I implemented a hotfix (v2.0.1) with deduplication logic that resolves AD records to unique server identities before comparison. The fix eliminated all 24 false positives.
The Numbers
The v2 impact was measurable:
- Weekly alerts dropped from ~150 to ~50 devices — a 65% reduction. Every remaining alert represents a genuine hardware change or staleness issue that needs attention.
- False positives reduced by 95%. The team stopped ignoring alerts because the alerts started being trustworthy.
- Self-service management. The SAM team controls monitoring entirely through Snow's UI — no developer involvement needed for day-to-day operations.
What I Learned
Ship v1 fast, iterate with real data. The v1 prototype exposed problems (duplicates, scale, language) that no amount of design could have predicted. Three weeks of production data shaped v2 better than three months of planning would have.

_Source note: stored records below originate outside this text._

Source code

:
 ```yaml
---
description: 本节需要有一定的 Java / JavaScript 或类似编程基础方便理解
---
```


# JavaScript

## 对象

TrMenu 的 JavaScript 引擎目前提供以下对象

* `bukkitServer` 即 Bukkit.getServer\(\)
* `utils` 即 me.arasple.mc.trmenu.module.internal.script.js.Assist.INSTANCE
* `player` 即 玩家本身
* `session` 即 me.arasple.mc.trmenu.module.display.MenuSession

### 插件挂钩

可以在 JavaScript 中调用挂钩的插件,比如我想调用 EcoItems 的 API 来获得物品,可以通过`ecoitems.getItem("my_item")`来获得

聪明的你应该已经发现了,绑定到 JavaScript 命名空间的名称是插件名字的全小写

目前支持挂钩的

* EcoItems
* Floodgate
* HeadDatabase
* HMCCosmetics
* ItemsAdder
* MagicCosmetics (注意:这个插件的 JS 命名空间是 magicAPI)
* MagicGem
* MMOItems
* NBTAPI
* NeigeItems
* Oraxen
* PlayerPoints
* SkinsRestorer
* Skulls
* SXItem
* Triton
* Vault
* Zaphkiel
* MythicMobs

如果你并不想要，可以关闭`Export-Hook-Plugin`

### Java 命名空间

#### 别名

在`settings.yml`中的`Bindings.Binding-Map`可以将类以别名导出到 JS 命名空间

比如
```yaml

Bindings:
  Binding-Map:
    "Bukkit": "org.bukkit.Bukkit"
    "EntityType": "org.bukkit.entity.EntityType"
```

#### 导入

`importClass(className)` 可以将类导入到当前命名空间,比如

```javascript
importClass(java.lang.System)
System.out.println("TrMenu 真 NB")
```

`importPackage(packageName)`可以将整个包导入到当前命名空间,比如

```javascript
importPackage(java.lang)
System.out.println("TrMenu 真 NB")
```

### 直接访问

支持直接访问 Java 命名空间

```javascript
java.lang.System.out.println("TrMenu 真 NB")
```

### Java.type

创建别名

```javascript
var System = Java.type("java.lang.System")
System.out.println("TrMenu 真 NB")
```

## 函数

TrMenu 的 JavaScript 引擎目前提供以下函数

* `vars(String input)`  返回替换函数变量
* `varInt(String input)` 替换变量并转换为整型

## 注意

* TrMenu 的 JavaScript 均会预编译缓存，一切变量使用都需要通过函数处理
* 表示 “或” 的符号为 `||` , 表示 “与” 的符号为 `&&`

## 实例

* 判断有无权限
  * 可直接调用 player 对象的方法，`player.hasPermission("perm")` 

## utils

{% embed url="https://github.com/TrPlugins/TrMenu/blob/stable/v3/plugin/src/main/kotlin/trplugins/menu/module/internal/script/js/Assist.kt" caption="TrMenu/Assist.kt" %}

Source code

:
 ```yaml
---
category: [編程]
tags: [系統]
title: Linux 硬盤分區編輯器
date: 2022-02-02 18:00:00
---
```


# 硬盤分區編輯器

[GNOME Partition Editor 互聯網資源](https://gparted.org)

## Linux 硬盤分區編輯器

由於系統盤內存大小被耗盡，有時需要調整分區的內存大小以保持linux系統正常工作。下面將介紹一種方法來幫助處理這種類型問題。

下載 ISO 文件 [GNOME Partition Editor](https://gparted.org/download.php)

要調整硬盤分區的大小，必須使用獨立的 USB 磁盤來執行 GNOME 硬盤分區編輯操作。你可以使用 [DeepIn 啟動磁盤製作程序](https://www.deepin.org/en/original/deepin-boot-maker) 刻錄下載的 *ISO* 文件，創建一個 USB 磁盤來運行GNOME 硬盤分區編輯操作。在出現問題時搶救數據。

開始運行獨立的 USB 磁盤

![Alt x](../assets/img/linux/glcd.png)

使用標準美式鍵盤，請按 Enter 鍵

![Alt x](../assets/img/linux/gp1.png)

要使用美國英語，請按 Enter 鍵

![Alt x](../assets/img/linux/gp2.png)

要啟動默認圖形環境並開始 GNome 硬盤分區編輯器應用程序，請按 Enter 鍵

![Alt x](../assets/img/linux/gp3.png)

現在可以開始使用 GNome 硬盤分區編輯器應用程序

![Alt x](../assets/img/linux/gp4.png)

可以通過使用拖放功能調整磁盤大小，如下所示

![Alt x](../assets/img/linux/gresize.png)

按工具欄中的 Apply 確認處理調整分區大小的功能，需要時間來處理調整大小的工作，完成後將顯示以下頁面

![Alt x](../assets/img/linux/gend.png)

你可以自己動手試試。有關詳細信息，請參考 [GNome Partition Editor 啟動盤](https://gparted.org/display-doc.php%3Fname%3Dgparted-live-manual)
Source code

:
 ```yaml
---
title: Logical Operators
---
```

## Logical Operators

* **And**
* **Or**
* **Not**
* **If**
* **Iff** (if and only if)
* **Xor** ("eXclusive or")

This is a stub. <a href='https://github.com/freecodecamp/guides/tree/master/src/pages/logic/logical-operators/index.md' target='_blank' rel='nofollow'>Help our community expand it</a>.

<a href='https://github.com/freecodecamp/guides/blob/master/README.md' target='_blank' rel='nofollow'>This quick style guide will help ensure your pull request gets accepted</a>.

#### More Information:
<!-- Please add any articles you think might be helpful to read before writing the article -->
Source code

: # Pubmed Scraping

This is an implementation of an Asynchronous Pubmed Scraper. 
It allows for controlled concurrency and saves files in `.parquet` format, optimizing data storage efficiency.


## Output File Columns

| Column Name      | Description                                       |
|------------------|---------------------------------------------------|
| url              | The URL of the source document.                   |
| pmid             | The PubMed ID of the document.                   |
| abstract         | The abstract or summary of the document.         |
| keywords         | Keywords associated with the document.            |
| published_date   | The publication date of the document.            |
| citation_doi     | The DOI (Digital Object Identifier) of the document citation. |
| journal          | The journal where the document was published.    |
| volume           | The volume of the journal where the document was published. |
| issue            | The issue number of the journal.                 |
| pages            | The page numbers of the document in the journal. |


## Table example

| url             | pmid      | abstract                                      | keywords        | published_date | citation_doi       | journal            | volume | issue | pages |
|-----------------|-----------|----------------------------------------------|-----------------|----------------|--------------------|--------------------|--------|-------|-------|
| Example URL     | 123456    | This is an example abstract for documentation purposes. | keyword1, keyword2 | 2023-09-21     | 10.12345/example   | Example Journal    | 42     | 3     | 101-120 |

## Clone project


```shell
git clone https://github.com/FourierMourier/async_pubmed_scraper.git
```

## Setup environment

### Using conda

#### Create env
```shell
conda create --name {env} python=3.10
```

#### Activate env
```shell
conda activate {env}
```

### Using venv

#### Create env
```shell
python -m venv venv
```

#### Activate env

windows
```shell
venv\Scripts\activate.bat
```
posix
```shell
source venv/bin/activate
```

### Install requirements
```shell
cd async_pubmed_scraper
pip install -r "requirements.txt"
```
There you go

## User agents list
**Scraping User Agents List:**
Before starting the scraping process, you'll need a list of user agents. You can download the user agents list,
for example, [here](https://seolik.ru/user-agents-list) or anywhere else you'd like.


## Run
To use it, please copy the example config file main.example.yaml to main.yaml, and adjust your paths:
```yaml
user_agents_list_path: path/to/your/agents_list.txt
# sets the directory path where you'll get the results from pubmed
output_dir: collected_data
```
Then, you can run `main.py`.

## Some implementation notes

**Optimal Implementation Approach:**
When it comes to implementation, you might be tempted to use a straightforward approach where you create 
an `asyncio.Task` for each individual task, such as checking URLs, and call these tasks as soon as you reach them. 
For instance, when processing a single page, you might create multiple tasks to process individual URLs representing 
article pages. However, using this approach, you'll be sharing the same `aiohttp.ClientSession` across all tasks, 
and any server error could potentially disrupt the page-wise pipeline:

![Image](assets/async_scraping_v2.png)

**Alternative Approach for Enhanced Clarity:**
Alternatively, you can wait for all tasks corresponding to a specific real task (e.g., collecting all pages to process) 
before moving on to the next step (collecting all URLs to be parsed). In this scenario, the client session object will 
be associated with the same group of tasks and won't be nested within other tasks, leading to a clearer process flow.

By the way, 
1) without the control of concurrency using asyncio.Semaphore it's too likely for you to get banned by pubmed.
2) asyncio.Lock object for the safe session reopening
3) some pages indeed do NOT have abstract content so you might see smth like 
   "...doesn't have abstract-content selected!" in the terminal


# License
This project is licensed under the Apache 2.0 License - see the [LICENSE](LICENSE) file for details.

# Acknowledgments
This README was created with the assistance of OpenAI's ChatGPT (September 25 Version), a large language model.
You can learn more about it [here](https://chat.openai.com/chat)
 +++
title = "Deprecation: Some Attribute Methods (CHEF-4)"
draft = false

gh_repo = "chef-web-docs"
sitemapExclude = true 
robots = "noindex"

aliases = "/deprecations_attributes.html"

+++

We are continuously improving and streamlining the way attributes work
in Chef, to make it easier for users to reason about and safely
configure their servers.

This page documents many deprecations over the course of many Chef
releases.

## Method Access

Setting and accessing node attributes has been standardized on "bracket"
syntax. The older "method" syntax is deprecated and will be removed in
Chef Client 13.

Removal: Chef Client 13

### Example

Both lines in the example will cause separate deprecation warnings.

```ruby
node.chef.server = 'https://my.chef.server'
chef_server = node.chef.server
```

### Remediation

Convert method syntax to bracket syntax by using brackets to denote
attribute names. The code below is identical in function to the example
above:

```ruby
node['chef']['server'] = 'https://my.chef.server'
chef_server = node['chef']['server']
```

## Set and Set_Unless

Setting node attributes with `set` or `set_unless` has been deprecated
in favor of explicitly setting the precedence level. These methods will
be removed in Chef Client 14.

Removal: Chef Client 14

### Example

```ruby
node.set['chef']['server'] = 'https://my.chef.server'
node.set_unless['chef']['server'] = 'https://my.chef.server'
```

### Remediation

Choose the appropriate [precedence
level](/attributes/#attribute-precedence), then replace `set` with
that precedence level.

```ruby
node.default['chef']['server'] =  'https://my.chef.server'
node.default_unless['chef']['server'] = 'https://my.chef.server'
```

Give users the controls. Device exclusion via Snow's existing UI was the single most impactful feature. It turned the system from "something the developer manages" into "something the SAM team owns." The exclusion custom field gets used daily; the code hasn't been touched since deployment.
False positives destroy trust faster than missing alerts. When 16% of alerts are noise, people stop reading all of them. The AD deduplication hotfix didn't just fix 24 false positives — it restored confidence in the entire system.
Monitor the monitoring. The initial few-hundred-computer scope vs. the actual thousands-strong fleet was a reminder that the first version of any monitoring system is usually watching the wrong things, or not enough of them. Always validate coverage against reality.
The system continues to run in production, processing thousands of servers weekly with minimal maintenance. The architecture — SQL detection engine, Python notification service, Snow UI configuration — has proven stable enough that the client's SAM team operates it independently.